The TensorDict is then locked, meaning that any writing operations that isn’t in-place will throw an exception (eg, rename, set or remove an entry). Once the tensordict is unlocked, the memory-mapped attribute is turned to False, because cross-process identity is not guaranteed anymore.

Returns:

A new TensorDict instance with data stored as memory-mapped tensors if return_early=False, otherwise a TensorDictFuture instance.

Note

This is the recommended method to write a set of large buffers on disk, as memmap_() will copy the information, which can be slow for large content.

Examples

>>> td = TensorDict({
...     "a": torch.zeros((3, 64, 64), dtype=torch.uint8),
...     "b": torch.zeros(1, dtype=torch.int64),
... }, batch_size=[]).expand(1_000_000)  # expand does not allocate new memory
>>> buffer = td.memmap_like("/path/to/dataset")
memmap_refresh_()

Refreshes the content of the memory-mapped tensordict if it has a saved_path.

This method will raise an exception if no path is associated with it.

save(prefix: Optional[str] = None, copy_existing: bool = False, *, num_threads: int = 0, return_early: bool = False, share_non_tensor: bool = False, robust_key: bool | None = True) Any

Saves the tensordict to disk.

This function is a proxy to memmap().

set(key: NestedKey, value: Any, inplace: bool = False, non_blocking: bool = False)

Sets a new key-value pair.

Parameters:
  • key (str, tuple of str) – name of the key to be set. If tuple of str it is equivalent to chained calls of getattr followed by a final setattr.

  • value (Any) – value to be stored in the tensorclass

  • inplace (bool, optional) – if True, set will tentatively try to update the value in-place. If False or if the key isn’t present, the value will be simply written at its destination.

Returns:

self

state_dict(destination=None, prefix='', keep_vars=False, flatten=True) dict[str, Any]

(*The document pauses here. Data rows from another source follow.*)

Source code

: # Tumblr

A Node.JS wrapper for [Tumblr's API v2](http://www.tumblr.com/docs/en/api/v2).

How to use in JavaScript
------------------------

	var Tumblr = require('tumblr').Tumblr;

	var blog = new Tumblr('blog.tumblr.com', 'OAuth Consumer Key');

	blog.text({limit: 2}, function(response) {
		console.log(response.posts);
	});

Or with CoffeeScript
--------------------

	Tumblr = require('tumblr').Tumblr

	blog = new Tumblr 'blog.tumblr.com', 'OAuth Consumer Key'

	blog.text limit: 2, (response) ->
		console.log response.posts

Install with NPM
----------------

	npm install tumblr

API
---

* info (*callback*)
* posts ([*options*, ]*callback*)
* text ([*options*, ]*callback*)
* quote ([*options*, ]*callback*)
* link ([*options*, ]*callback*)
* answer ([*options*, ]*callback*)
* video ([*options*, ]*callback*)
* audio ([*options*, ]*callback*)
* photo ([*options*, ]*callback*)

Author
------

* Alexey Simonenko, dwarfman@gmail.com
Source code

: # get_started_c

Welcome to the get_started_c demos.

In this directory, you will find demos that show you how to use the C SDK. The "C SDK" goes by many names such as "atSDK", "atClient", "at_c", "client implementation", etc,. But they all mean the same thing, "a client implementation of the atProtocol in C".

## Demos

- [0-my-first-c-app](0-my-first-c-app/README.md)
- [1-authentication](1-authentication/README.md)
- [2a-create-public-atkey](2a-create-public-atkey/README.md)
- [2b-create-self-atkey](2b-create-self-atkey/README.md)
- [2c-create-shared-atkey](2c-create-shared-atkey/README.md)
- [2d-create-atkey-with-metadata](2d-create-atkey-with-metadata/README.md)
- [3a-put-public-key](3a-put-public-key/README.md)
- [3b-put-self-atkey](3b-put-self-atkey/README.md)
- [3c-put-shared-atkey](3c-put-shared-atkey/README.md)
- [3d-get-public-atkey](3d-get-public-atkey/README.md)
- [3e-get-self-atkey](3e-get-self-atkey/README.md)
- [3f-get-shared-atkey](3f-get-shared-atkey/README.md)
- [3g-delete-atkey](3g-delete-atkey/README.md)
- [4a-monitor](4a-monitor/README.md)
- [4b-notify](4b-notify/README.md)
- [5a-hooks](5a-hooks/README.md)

Returns a state_dict with logical keys, matching TensorDictBase conventions.

Tensor fields appear as data keys. Non-tensor fields (strings, ints, etc.) and the tensorclass type are stored in _metadata. This replaces the legacy _tensordict/_non_tensordict wrapper format.

to_tensordict(*, retain_none: Optional[bool] = None) TensorDict

Convert the tensorclass into a regular TensorDict.

Makes a copy of all entries. Memmap and shared memory tensors are converted to regular tensors.

Parameters:

retain_none (bool) – if True, the None values will be written in the tensordict. Otherwise they will be discrarded. Default: True.

Returns:

A new TensorDict object containing the same values as the tensorclass.

unbind(dim: int)

Returns a tuple of indexed tensorclass instances unbound along the indicated dimension.

Resulting tensorclass instances will share the storage of the initial tensorclass instance.